While investigators slogged through the blackened cinders of his restaurant Tuesday, state Sen. Marc Basnight said he intends to build it back as soon as possible.

Lone Cedar fire

By CATHERINE KOZAK
The Virginian-Pilot

 

NAGS HEAD, N.C. - While investigators slogged through the blackened cinders of his restaurant Tuesday, state Sen. Marc Basnight said he intends to build it back as soon as possible.

"I'd like to start tomorrow," the Manteo Democrat and Senate leader said in a telephone interview.

Fire destroyed Basnight's Lone Cedar Cafe within hours after a motorist reported it at 12:48 a.m., not long after the last few people had left, said Nags Head Town Manager and Public Safety Director Charles Cameron. Nags Head officials estimate losses in excess of $1 million.

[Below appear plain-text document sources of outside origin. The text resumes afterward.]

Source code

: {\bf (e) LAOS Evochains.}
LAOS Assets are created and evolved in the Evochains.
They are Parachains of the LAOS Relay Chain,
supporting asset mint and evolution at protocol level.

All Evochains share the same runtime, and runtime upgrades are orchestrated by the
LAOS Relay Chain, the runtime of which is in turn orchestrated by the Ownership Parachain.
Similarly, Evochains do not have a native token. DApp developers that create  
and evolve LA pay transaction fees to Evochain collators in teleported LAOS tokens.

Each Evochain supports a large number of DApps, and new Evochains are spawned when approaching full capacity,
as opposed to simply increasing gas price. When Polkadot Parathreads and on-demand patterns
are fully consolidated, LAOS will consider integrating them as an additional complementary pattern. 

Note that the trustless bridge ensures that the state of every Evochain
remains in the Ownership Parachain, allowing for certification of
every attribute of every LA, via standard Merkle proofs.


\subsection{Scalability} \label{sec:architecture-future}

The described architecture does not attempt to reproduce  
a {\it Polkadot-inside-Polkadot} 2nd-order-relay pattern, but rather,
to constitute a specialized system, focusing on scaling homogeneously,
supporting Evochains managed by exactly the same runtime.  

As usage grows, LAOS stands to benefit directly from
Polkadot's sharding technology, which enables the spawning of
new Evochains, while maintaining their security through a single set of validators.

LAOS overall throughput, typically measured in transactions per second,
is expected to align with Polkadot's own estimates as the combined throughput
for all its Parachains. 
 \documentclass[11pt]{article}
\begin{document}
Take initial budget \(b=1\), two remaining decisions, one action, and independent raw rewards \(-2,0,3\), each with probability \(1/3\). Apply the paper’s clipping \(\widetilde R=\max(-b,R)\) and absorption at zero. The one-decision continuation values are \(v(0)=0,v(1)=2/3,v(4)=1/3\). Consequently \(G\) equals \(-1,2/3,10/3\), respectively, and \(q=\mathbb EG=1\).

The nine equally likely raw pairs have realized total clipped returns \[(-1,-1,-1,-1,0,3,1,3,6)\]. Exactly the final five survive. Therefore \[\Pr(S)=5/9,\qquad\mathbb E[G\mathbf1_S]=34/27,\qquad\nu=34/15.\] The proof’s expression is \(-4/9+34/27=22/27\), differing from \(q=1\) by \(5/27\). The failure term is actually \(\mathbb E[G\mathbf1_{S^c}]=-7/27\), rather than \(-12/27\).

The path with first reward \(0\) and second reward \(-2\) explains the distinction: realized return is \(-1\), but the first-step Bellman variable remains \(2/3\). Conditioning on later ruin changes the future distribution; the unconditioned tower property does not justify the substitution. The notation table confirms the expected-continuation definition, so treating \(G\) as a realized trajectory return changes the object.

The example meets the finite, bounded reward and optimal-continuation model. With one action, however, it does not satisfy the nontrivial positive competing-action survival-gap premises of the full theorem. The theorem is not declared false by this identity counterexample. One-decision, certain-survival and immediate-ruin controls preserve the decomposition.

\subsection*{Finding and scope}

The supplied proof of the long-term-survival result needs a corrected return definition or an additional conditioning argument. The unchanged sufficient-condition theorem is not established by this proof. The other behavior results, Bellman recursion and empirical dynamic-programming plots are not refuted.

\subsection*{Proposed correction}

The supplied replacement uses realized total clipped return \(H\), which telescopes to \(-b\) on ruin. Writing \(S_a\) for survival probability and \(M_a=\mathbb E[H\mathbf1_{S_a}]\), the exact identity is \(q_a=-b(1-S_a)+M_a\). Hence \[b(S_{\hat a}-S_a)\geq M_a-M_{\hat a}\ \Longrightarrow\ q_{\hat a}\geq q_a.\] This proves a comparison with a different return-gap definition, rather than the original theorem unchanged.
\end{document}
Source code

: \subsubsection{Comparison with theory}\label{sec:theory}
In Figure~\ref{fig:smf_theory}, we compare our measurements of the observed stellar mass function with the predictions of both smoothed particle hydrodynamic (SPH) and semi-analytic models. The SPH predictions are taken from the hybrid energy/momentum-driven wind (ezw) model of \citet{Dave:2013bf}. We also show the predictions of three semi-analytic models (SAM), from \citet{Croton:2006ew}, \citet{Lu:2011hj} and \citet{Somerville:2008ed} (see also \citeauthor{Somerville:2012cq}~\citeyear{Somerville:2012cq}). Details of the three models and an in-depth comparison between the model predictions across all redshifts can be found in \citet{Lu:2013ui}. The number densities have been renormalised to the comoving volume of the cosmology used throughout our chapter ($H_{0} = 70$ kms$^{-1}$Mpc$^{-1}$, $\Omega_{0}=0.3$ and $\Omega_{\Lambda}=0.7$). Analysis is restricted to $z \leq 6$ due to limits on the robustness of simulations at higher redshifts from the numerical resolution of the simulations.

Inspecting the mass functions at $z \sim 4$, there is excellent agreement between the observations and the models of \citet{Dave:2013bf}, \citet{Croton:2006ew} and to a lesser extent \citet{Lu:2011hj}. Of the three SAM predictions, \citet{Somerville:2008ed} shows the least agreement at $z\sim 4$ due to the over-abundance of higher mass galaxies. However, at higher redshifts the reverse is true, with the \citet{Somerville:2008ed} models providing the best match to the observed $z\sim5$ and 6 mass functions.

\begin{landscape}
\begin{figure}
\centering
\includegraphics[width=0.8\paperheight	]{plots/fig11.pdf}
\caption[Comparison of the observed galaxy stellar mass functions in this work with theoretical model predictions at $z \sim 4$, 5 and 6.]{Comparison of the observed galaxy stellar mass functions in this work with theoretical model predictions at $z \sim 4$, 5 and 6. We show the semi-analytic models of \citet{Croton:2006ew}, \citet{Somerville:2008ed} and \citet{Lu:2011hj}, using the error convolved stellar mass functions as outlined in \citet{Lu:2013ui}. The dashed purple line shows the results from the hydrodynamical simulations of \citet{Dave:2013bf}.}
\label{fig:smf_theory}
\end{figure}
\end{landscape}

Only a cinder block fish-cleaning room and an office above it remained standing. More than 55 firefighters battled the blaze before it was brought under control in about two hours. Firefighters continued to douse hot spots into the afternoon.

"There was so much fire, the fire department couldn't make a dent in it," said Dare County Fire Marshal Doug Remaley. Eight fire departments were at the scene, he said.

Outside the yellow police tape, onlookers, some dabbing tears, watched. Groups of employees, neighbors, fellow restaurant workers and community leaders came and went, hugging each other and sharing notes.

"Sad, sad, sad," said Connie Gray, a Manteo resident and friend of Basnight. "It's just fortunate that nobody was inside."

Amy Davis, who has worked at the restaurant for seven years, said peeler crabs in outside shedders behind the building survived the fire. They were taken to Wanchese.

The popular eatery on the causeway between Manteo and Nags Head had just launched its 12th season.

Basnight drove home from Raleigh, Cameron said, arriving at the scene at about

4:40 a.m. The senator was a fixture at the restaurant, which employed about 100 people, when he was in town. He would help clear tables or serve drinks. In between, he would stroll between tables greeting people. The Lone Cedar was the inevitable choice of big names who visited the Outer Banks.

The senator, his voice weary, said he was feeling the same shock anyone would when something they've invested their lives in has been destroyed.

"When I was there, I was like an employee like anybody else," he said.

Basnight's wife, Sandy, and daughter Vicki ran the restaurant, which was filled with family treasures that included original old photographs, antique decoys, furniture and china, and a large collection of decorative fish plates.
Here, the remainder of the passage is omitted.